To call water a hot commodity is an understatement. From controversial water trading to desalination, a slew of efforts are underway to solve water scarcity issues in many regions of the world. Some, like the massive undertaking by Israel to reuse wastewater and desalinate water from the Mediterranean Sea, are having an impact. But as population and urbanization continues to grow worldwide, so does water consumption, and, naturally energy use.
Water and energy are closely tied. Consider that thermoelectric power plants – which currently provide the vast majority of US electricity — consume a lot of water. In fact, the power industry is one of the largest water users in the United States.
Presently, in the US, coal plants are being displaced by natural gas plants. However, gas turbine efficiency is the lowest when the demand for power is the highest, during hot summer months. To offset this negative effect of high ambient temperature, gas turbine inlet air can be cooled via mechanical chillers.
A chiller is a heat-transfer device that uses refrigeration cycle to absorb heat from a process load, in this case heat from turbine inlet air. Absorbed heat cannot disappear but it can be transferred to the environment. Air-cooled chillers, as the name implies, disperse the absorbed heat into air via fans. Water-cooled chillers, disperse the absorbed heat through evaporation of water via cooling towers.
How to Choose
Which choice is better, a water or air-cooled chiller? The answer to that question isn’t easy.
Water-cooled chillers offer the most effective way to process heat; the net amount of power enhancement left for gas turbine is greater when compared to air-cooled chillers. However, they require a great deal of water. So they make sense where water is plentiful and inexpensive.
Air-cooled chillers do not consume water – that’s a plus. But they are less efficient than a water-cooled system. It takes a lot of energy to dissipate heat this way. Therefore, the net amount of power enhancement left for gas turbine is lower when compared to water-cooled chillers.
Air-cooled chillers also require a great deal of space – actual acreage — for the large air cooled radiators are required in the system. Air cooling is therefore typically a more expensive process, so it tends to be the secondary choice.
However, exceptions certainly exist, especially now in dry and drought-stricken areas.

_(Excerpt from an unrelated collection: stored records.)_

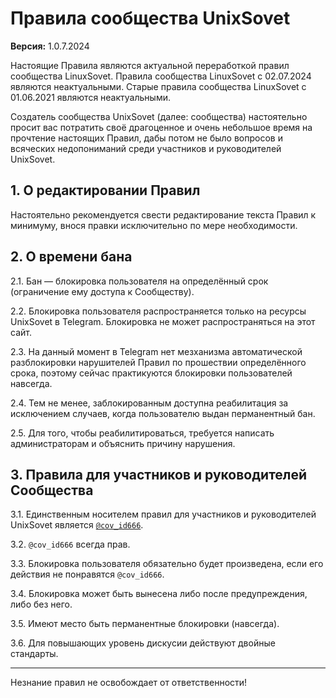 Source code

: # Правила сообщества UnixSovet

**Версия:** 1.0.7.2024 <!-- major.minor.month.year -->

Настоящие Правила являются актуальной переработкой правил сообщества LinuxSovet. Правила сообщества LinuxSovet с 02.07.2024 являются неактуальными. Старые правила сообщества LinuxSovet с 01.06.2021 являются неактуальными.

Создатель сообщества UnixSovet (далее: сообщества) настоятельно просит вас потратить своё драгоценное и очень небольшое время на прочтение настоящих Правил, дабы потом не было вопросов и всяческих недопониманий среди участников и руководителей UnixSovet.

## 1. О редактировании Правил

Настоятельно рекомендуется свести редактирование текста Правил к минимуму, внося правки исключительно по мере необходимости.

## 2. О времени бана

2.1. Бан — блокировка пользователя на определённый срок (ограничение ему доступа к Сообществу).

2.2. Блокировка пользователя распространяется только на ресурсы UnixSovet в Telegram. Блокировка не может распространяться на этот сайт.

2.3. На данный момент в Telegram нет мезханизма автоматической разблокировки нарушителей Правил по прошествии определённого срока, поэтому сейчас практикуются блокировки пользователей навсегда.

2.4. Тем не менее, заблокированным доступна реабилитация за исключением случаев, когда пользователю выдан перманентный бан.

2.5. Для того, чтобы реабилитироваться, требуется написать администраторам и объяснить причину нарушения.

## 3. Правила для участников и руководителей Сообщества

3.1. Единственным носителем правил для участников и руководителей UnixSovet является [`@cov_id666`](https://t.me/cov_id666).

3.2. `@cov_id666` всегда прав.

3.3. Блокировка пользователя обязательно будет произведена, если его действия не понравятся `@cov_id666`.

3.4. Блокировка может быть вынесена либо после предупреждения, либо без него.

3.5. Имеют место быть перманентные блокировки (навсегда).

3.6. Для повышающих уровень дискусии действуют двойные стандарты.

---

Незнание правил не освобождает от ответственности!
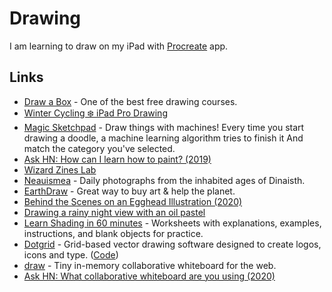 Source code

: # Drawing

I am learning to draw on my iPad with [Procreate](https://procreate.art) app.

## Links

- [Draw a Box](https://drawabox.com/) - One of the best free drawing courses.
- [Winter Cycling ❄️ iPad Pro Drawing](https://www.youtube.com/watch?v=4FGEX8yZqiM&app=desktop)
- [Magic Sketchpad](https://magic-sketchpad.glitch.me/) - Draw things with machines! Every time you start drawing a doodle, a machine learning algorithm tries to finish it And match the category you've selected.
- [Ask HN: How can I learn how to paint? (2019)](https://news.ycombinator.com/item?id=19375624)
- [Wizard Zines Lab](https://wizardzines.substack.com/archive)
- [Neauismea](https://neauoire.github.io/neauismea/) - Daily photographs from the inhabited ages of Dinaisth.
- [EarthDraw](https://earthdraw.org/) - Great way to buy art & help the planet.
- [Behind the Scenes on an Egghead Illustration (2020)](https://community.egghead.io/t/behind-the-scenes-on-an-egghead-illustration/1830)
- [Drawing a rainy night view with an oil pastel](https://www.youtube.com/watch?v=6qCp2smmxs8)
- [Learn Shading in 60 minutes](https://galshir.com/shading) - Worksheets with explanations, examples, instructions, and blank objects for practice.
- [Dotgrid](https://hundredrabbits.itch.io/dotgrid) - Grid-based vector drawing software designed to create logos, icons and type. ([Code](https://github.com/hundredrabbits/Dotgrid))
- [draw](https://github.com/thesephist/draw) - Tiny in-memory collaborative whiteboard for the web.
- [Ask HN: What collaborative whiteboard are you using (2020)](https://news.ycombinator.com/item?id=23272054)
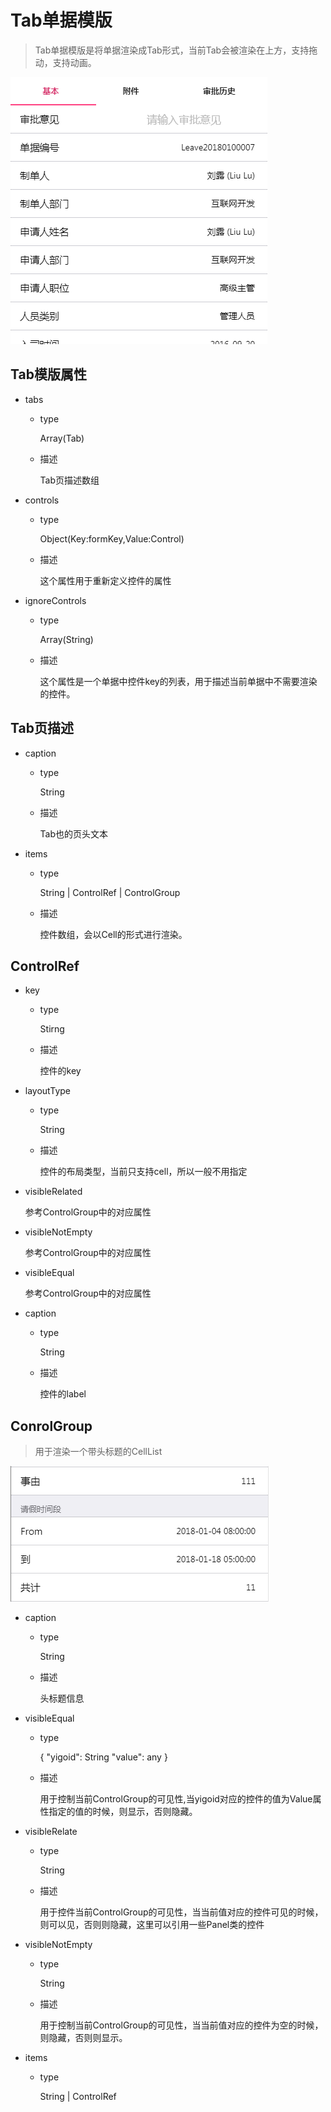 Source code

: # Tab单据模版
> Tab单据模版是将单据渲染成Tab形式，当前Tab会被渲染在上方，支持拖动，支持动画。

![Tabs](imgs/tab.png)

## Tab模版属性
* tabs

    + type

        Array(Tab)
    
    + 描述

        Tab页描述数组

* controls

    + type

        Object(Key:formKey,Value:Control)

    + 描述

        这个属性用于重新定义控件的属性

* ignoreControls

    + type
    
        Array(String)

    + 描述

        这个属性是一个单据中控件key的列表，用于描述当前单据中不需要渲染的控件。

## Tab页描述
* caption

    + type

        String
    
    + 描述

        Tab也的页头文本
* items

    + type

        String | ControlRef | ControlGroup

    + 描述

        控件数组，会以Cell的形式进行渲染。
    
## ControlRef
* key

    + type

        Stirng

    + 描述

        控件的key

* layoutType

    + type 

        String
    
    + 描述

        控件的布局类型，当前只支持cell，所以一般不用指定

* visibleRelated
    
    参考ControlGroup中的对应属性
* visibleNotEmpty

    参考ControlGroup中的对应属性
* visibleEqual

    参考ControlGroup中的对应属性

* caption

    + type

        String

    + 描述

        控件的label

## ConrolGroup
>用于渲染一个带头标题的CellList

![TabGroup](imgs/tab-group.png)

* caption

    + type

        String
    
    + 描述

        头标题信息
* visibleEqual

    + type 

        {
            "yigoid": String
            "value": any
        }

    + 描述

        用于控制当前ControlGroup的可见性,当yigoid对应的控件的值为Value属性指定的值的时候，则显示，否则隐藏。
* visibleRelate

    + type

        String

    + 描述

        用于控件当前ControlGroup的可见性，当当前值对应的控件可见的时候，则可以见，否则则隐藏，这里可以引用一些Panel类的控件
* visibleNotEmpty

    + type

        String

    + 描述

        用于控制当前ControlGroup的可见性，当当前值对应的控件为空的时候，则隐藏，否则则显示。

* items

    + type

        String | ControlRef 
    
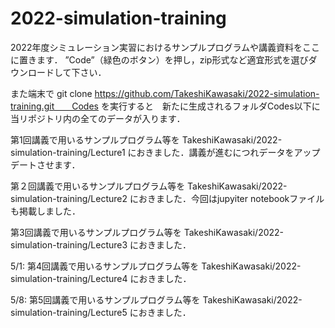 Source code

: # 2022-simulation-training
2022年度シミュレーション実習におけるサンプルプログラムや講義資料をここに置きます．
”Code”（緑色のボタン）を押し，zip形式など適宜形式を選びダウンロードして下さい．

また端末で
git clone https://github.com/TakeshiKawasaki/2022-simulation-training.git　　Codes
を実行すると　新たに生成されるフォルダCodes以下に当リポジトリ内の全てのデータが入ります．

第1回講義で用いるサンプルプログラム等を
TakeshiKawasaki/2022-simulation-training/Lecture1
におきました．講義が進むにつれデータをアップデートさせます．

第２回講義で用いるサンプルプログラム等を
TakeshiKawasaki/2022-simulation-training/Lecture2
におきました．今回はjupyiter notebookファイルも掲載しました．

第3回講義で用いるサンプルプログラム等を 
TakeshiKawasaki/2022-simulation-training/Lecture3 におきました．

5/1: 第4回講義で用いるサンプルプログラム等を 
TakeshiKawasaki/2022-simulation-training/Lecture4 におきました．

5/8: 第5回講義で用いるサンプルプログラム等を 
TakeshiKawasaki/2022-simulation-training/Lecture5 におきました．
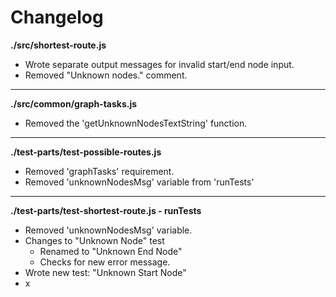 # Changelog

**./src/shortest-route.js**
* Wrote separate output messages for invalid start/end node input.
* Removed "Unknown nodes." comment.

---

**./src/common/graph-tasks.js**
* Removed the 'getUnknownNodesTextString' function.

---

**./test-parts/test-possible-routes.js**
* Removed 'graphTasks' requirement.
* Removed 'unknownNodesMsg' variable from 'runTests'

---

**./test-parts/test-shortest-route.js - runTests**
* Removed 'unknownNodesMsg' variable.
* Changes to "Unknown Node" test
	* Renamed to "Unknown End Node"
	* Checks for new error message.
* Wrote new test: "Unknown Start Node"
* x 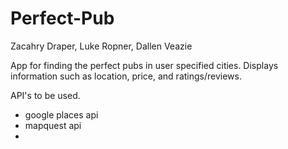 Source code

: # Perfect-Pub

Zacahry Draper, Luke Ropner, Dallen Veazie

App for finding the perfect pubs in user specified cities. Displays information such as location, price, and ratings/reviews. 

API's to be used. 
- google places api
- mapquest api
-

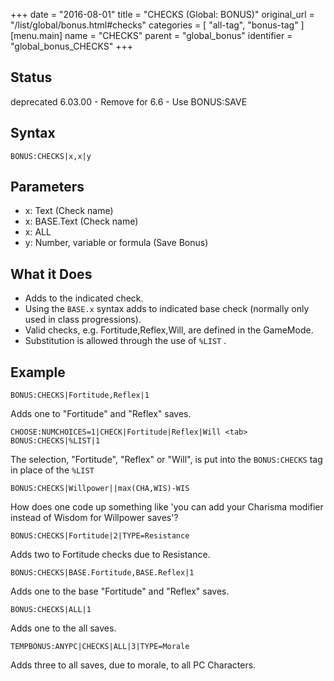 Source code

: +++
date = "2016-08-01"
title = "CHECKS (Global: BONUS)"
original_url = "/list/global/bonus.html#checks"
categories = [ "all-tag", "bonus-tag" ]
[menu.main]
    name = "CHECKS"
    parent = "global_bonus"
    identifier = "global_bonus_CHECKS"
+++

## Status

deprecated 6.03.00 - Remove for 6.6 - Use BONUS:SAVE

## Syntax

`BONUS:CHECKS|x,x|y`

## Parameters

-   x: Text (Check name)
-   x: BASE.Text (Check name)
-   x: ALL
-   y: Number, variable or formula (Save Bonus)



What it Does
------------

-   Adds to the indicated check.
-   Using the `BASE.x` syntax adds to indicated base check (normally
    only used in class progressions).
-   Valid checks, e.g. Fortitude,Reflex,Will, are defined in
    the GameMode.
-   Substitution is allowed through the use of `%LIST` .

Example
-------

`BONUS:CHECKS|Fortitude,Reflex|1`

Adds one to "Fortitude" and "Reflex" saves.

`CHOOSE:NUMCHOICES=1|CHECK|Fortitude|Reflex|Will <tab> BONUS:CHECKS|%LIST|1`

The selection, "Fortitude", "Reflex" or "Will", is put into the
`BONUS:CHECKS` tag in place of the `%LIST`

`BONUS:CHECKS|Willpower||max(CHA,WIS)-WIS`

How does one code up something like 'you can add your Charisma modifier
instead of Wisdom for Willpower saves'?

`BONUS:CHECKS|Fortitude|2|TYPE=Resistance`

Adds two to Fortitude checks due to Resistance.

`BONUS:CHECKS|BASE.Fortitude,BASE.Reflex|1`

Adds one to the base "Fortitude" and "Reflex" saves.

`BONUS:CHECKS|ALL|1`

Adds one to the all saves.

`TEMPBONUS:ANYPC|CHECKS|ALL|3|TYPE=Morale`

Adds three to all saves, due to morale, to all PC Characters.

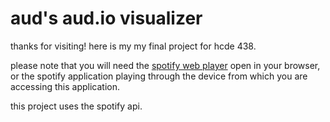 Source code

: # aud's aud.io visualizer
thanks for visiting! here is my my final project for hcde 438.

please note that you will need the [spotify web player](https://open.spotify.com/) open in your browser, or the
spotify application playing through the device from which you are accessing this application.

this project uses the spotify api. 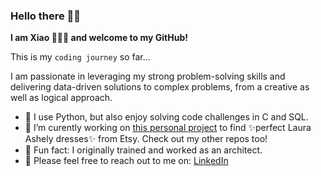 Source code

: ### Hello there 👋🏼 
**I am Xiao 👩🏻‍💻 and welcome to my GitHub!**

This is my `coding journey` so far...

I am passionate in leveraging my strong problem-solving skills and delivering data-driven solutions to complex problems, from a creative as well as logical approach.

- 🌱 I use Python, but also enjoy solving code challenges in C and SQL.
- 🍳 I’m curently working on [this personal project](https://github.com/xiaoella/find_my_laura_ashley) to find ✨perfect Laura Ashely dresses✨ from Etsy. Check out my other repos too!
- 📐 Fun fact: I originally trained and worked as an architect.
- 🤝 Please feel free to reach out to me on: [LinkedIn](https://www.linkedin.com/in/xiao-ella-ma/)
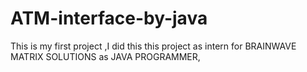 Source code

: # ATM-interface-by-java
This is my first project ,I did this this project as intern for BRAINWAVE MATRIX SOLUTIONS as JAVA PROGRAMMER,
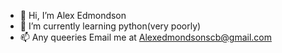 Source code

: - 👋 Hi, I’m Alex Edmondson
- 🌱 I’m currently learning python(very poorly)
- 📫 Any queeries Email me at Alexedmondsonscb@gmail.com

<!---
AAlexedmondson/AAlexedmondson is a ✨ special ✨ repository because its `README.md` (this file) appears on your GitHub profile.
You can click the Preview link to take a look at your changes.
--->
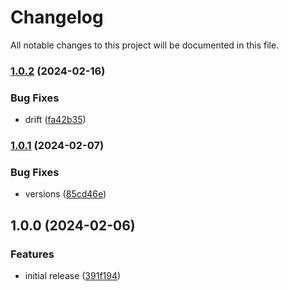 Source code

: # Changelog

All notable changes to this project will be documented in this file.

### [1.0.2](https://github.com/finisterra-io/terraform-aws-elbv2/compare/v1.0.1...v1.0.2) (2024-02-16)


### Bug Fixes

* drift ([fa42b35](https://github.com/finisterra-io/terraform-aws-elbv2/commit/fa42b359897b8e598f25b9f15d6c46fc00127be4))

### [1.0.1](https://github.com/finisterra-io/terraform-aws-elbv2/compare/v1.0.0...v1.0.1) (2024-02-07)


### Bug Fixes

* versions ([85cd46e](https://github.com/finisterra-io/terraform-aws-elbv2/commit/85cd46eed404915d529fdea4bfdf724d4d0a6be6))

## 1.0.0 (2024-02-06)


### Features

* initial release ([391f194](https://github.com/finisterra-io/terraform-aws-elbv2/commit/391f194e4b1744353725b8b08f53d8427580ad6b))
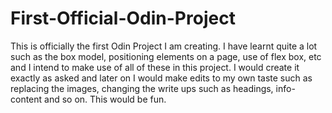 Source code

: # First-Official-Odin-Project
This is officially the first Odin Project I am creating. I have learnt quite a lot such as the box model, positioning elements on a page, use of flex box, etc and I intend to make use of all of these in this project. I would create it exactly as asked and later on I would make edits to my own taste such as replacing the images, changing the write ups such as headings, info-content and so on. This would be fun.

In determining which makes the most sense economically, a power plant owner needs to balance out water costs associated with a water-cooled chiller system versus energy costs for an air-cooled chiller system.
Generally speaking, an air-cooled chiller is likely to win out if the power plant is located in say, southern California or Arizona, and a water-cooled chiller, if it is in a rainy area like upper state New York.
There is another consideration, as well, that a power plant developer should investigate before making a choice between the two systems. Local water discharge regulations might hamper use of water-cooled systems. Restrictions may exist, for example, on the corrosion inhibitors and other chemicals that are applied to the water loop in water-cooled chillers.
Of course, this discussion is not confined to the United States. Air-cooled chillers may make sense in many of the areas were people must conserve water. Just like in real estate, decisions for what type of chillers to use are about location, location, location.